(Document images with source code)

# # # # # # #

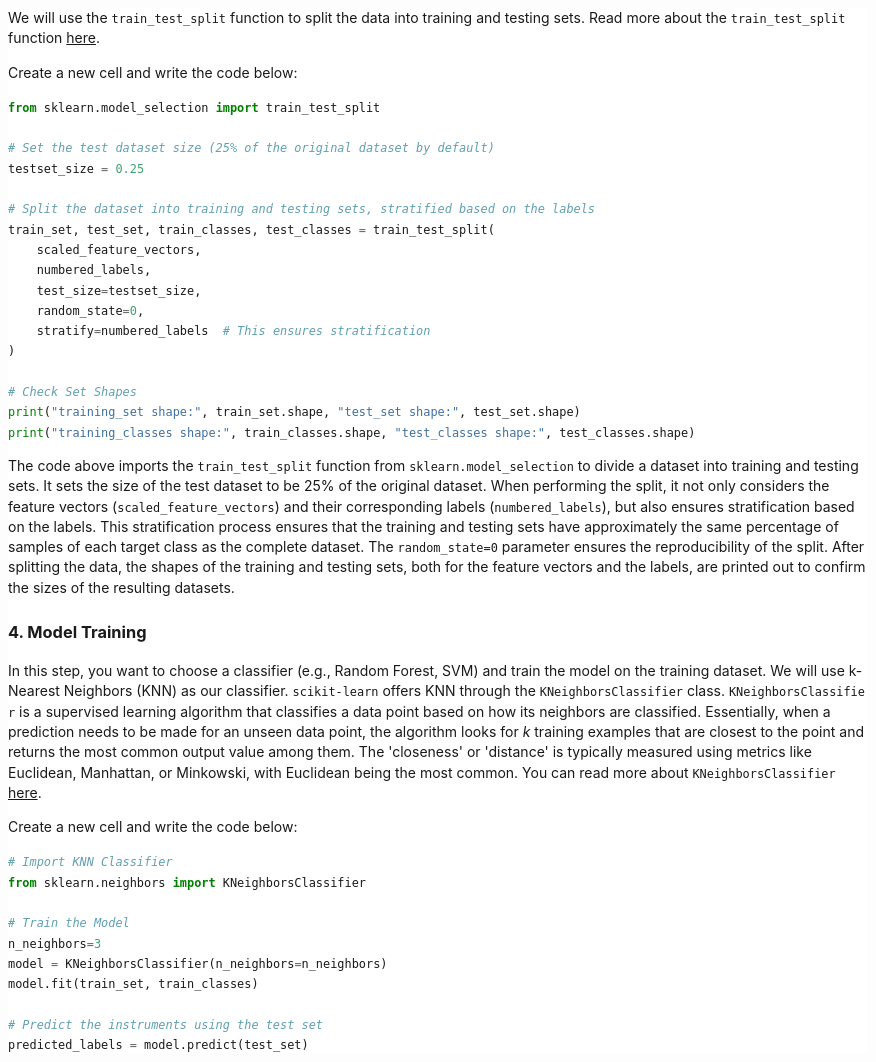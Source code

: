 We will use the `train_test_split` function to split the data into training and testing sets. Read more about the `train_test_split` function [here](https://scikit-learn.org/stable/modules/generated/sklearn.model_selection.train_test_split.html).

Create a new cell and write the code below:


```python
from sklearn.model_selection import train_test_split

# Set the test dataset size (25% of the original dataset by default)
testset_size = 0.25

# Split the dataset into training and testing sets, stratified based on the labels
train_set, test_set, train_classes, test_classes = train_test_split(
    scaled_feature_vectors, 
    numbered_labels, 
    test_size=testset_size, 
    random_state=0,
    stratify=numbered_labels  # This ensures stratification
)

# Check Set Shapes
print("training_set shape:", train_set.shape, "test_set shape:", test_set.shape)
print("training_classes shape:", train_classes.shape, "test_classes shape:", test_classes.shape)
```


The code above imports the `train_test_split` function from `sklearn.model_selection` to divide a dataset into training and testing sets. It sets the size of the test dataset to be 25% of the original dataset. When performing the split, it not only considers the feature vectors (`scaled_feature_vectors`) and their corresponding labels (`numbered_labels`), but also ensures stratification based on the labels. This stratification process ensures that the training and testing sets have approximately the same percentage of samples of each target class as the complete dataset. The `random_state=0` parameter ensures the reproducibility of the split. After splitting the data, the shapes of the training and testing sets, both for the feature vectors and the labels, are printed out to confirm the sizes of the resulting datasets.

### 4. Model Training
In this step, you want to choose a classifier (e.g., Random Forest, SVM) and train the model on the training dataset. We will use k-Nearest Neighbors (KNN) as our classifier. `scikit-learn` offers KNN through the `KNeighborsClassifier` class. `KNeighborsClassifier` is a supervised learning algorithm that classifies a data point based on how its neighbors are classified. Essentially, when a prediction needs to be made for an unseen data point, the algorithm looks for *k* training examples that are closest to the point and returns the most common output value among them. The 'closeness' or 'distance' is typically measured using metrics like Euclidean, Manhattan, or Minkowski, with Euclidean being the most common. You can read more about `KNeighborsClassifier` [here](https://scikit-learn.org/stable/modules/generated/sklearn.neighbors.KNeighborsClassifier.html?highlight=kneighborsclassifier#sklearn.neighbors.KNeighborsClassifier).

Create a new cell and write the code below:


```python
# Import KNN Classifier
from sklearn.neighbors import KNeighborsClassifier

# Train the Model
n_neighbors=3
model = KNeighborsClassifier(n_neighbors=n_neighbors)
model.fit(train_set, train_classes)

# Predict the instruments using the test set
predicted_labels = model.predict(test_set)
```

# # # # # # #

* [WHAT YOU WILL DO] Would you please repeat the entries above verbatim, excluding each picture?

* [ANSWER TO THIS TASK]
Source code

: We will use the `train_test_split` function to split the data into training and testing sets. Read more about the `train_test_split` function [here](https://scikit-learn.org/stable/modules/generated/sklearn.model_selection.train_test_split.html).

Create a new cell and write the code below:


```python
from sklearn.model_selection import train_test_split

# Set the test dataset size (25% of the original dataset by default)
testset_size = 0.25

# Split the dataset into training and testing sets, stratified based on the labels
train_set, test_set, train_classes, test_classes = train_test_split(
    scaled_feature_vectors, 
    numbered_labels, 
    test_size=testset_size, 
    random_state=0,
    stratify=numbered_labels  # This ensures stratification
)

# Check Set Shapes
print("training_set shape:", train_set.shape, "test_set shape:", test_set.shape)
print("training_classes shape:", train_classes.shape, "test_classes shape:", test_classes.shape)
```


The code above imports the `train_test_split` function from `sklearn.model_selection` to divide a dataset into training and testing sets. It sets the size of the test dataset to be 25% of the original dataset. When performing the split, it not only considers the feature vectors (`scaled_feature_vectors`) and their corresponding labels (`numbered_labels`), but also ensures stratification based on the labels. This stratification process ensures that the training and testing sets have approximately the same percentage of samples of each target class as the complete dataset. The `random_state=0` parameter ensures the reproducibility of the split. After splitting the data, the shapes of the training and testing sets, both for the feature vectors and the labels, are printed out to confirm the sizes of the resulting datasets.

### 4. Model Training
In this step, you want to choose a classifier (e.g., Random Forest, SVM) and train the model on the training dataset. We will use k-Nearest Neighbors (KNN) as our classifier. `scikit-learn` offers KNN through the `KNeighborsClassifier` class. `KNeighborsClassifier` is a supervised learning algorithm that classifies a data point based on how its neighbors are classified. Essentially, when a prediction needs to be made for an unseen data point, the algorithm looks for *k* training examples that are closest to the point and returns the most common output value among them. The 'closeness' or 'distance' is typically measured using metrics like Euclidean, Manhattan, or Minkowski, with Euclidean being the most common. You can read more about `KNeighborsClassifier` [here](https://scikit-learn.org/stable/modules/generated/sklearn.neighbors.KNeighborsClassifier.html?highlight=kneighborsclassifier#sklearn.neighbors.KNeighborsClassifier).

Create a new cell and write the code below:


```python
# Import KNN Classifier
from sklearn.neighbors import KNeighborsClassifier

# Train the Model
n_neighbors=3
model = KNeighborsClassifier(n_neighbors=n_neighbors)
model.fit(train_set, train_classes)

# Predict the instruments using the test set
predicted_labels = model.predict(test_set)
```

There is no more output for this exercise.